Apple on Thursday said parts shortages are easing and that demand for iPhones is unceasing despite consumers tightening other spending, helping it top Wall Street expectations and forecast faster sales growth ahead.
The Silicon Valley giant's shares rose 3.5 per cent after hours following the release of the results, reports Reuters.
Though macroeconomic indicators around the world are turning negative, Chief Financial Officer Luca Maestri told Reuters there had been no slowdown in demand for iPhones, the company's biggest source of revenue.
Phone sales in the fiscal third quarter rose 3 per cent to $40.7 billion, when Wall Street had braced for a 3 per cent decline. By contrast, the overall global smartphone market dropped 9 per cent during the just-ended quarter, according to Canalys data.
Apple's loyal and relatively affluent customer base has enabled it to weather consumer spending dips better than other brands in the past. The company's latest quarterly results suggest a similar pattern emerging.
Canalys Research analyst Runar Bjorhovde said, "Apple in that sense has a certain robustness that will allow it to be impacted less than a lot of its competitors."
Apple offered some caution.
The slumping economy is hurting sales of advertising, accessories and home products, Apple's Maestri said in an interview, calling the units "pockets of weakness."
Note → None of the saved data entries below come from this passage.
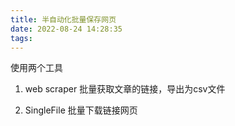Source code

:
 ```yaml
---
title: 半自动化批量保存网页
date: 2022-08-24 14:28:35
tags:
---
```


使用两个工具
1. web scraper 批量获取文章的链接，导出为csv文件

2. SingleFile 批量下载链接网页  
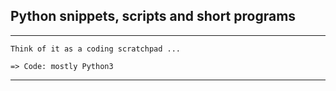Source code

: ## Python snippets, scripts and short programs
---
```
Think of it as a coding scratchpad ...

=> Code: mostly Python3
```
---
"Fortunately, we have a very broad portfolio, so we know we're going to be able to navigate that," he added.
The results show Apple's advertising business, which includes selling ads alongside news articles and app store search results, is vulnerable to marketing cuts just the same as rivals Snap and Meta Platforms.
Parts shortages will continue to hamper Mac and iPad sales, Maestri said, though the impact has been easing. They cost Apple under $4 billion in sales in the quarter ended June 25, less than it had forecasted. Maestri said the company expects the hit to diminish further in the current quarter.
But Apple risks joining rivals in amassing an unsellable stockpile of tablets and PCs if more customers than expected hold off purchases due to rising inflation and interest rates.
"In terms of testing the demand, you can't really test the demand unless you have the supply," Apple Chief Executive Tim Cook told analysts on Thursday. "And we were so far from that last quarter that we have an estimate of what we believe demand was. But it is an estimate."
Citing the economic uncertainty, Apple said it was not providing specific revenue guidance. But it said sales compared to a year ago should rise faster in the current quarter than 2 per cent growth it posted in the just-ended quarter.
'MORE DELIBERATE'
Overall, Apple said quarterly sales and profit were $83.0 billion and $1.20 per share, above estimates of $82.8 billion and $1.16 per share, according to Refinitiv data.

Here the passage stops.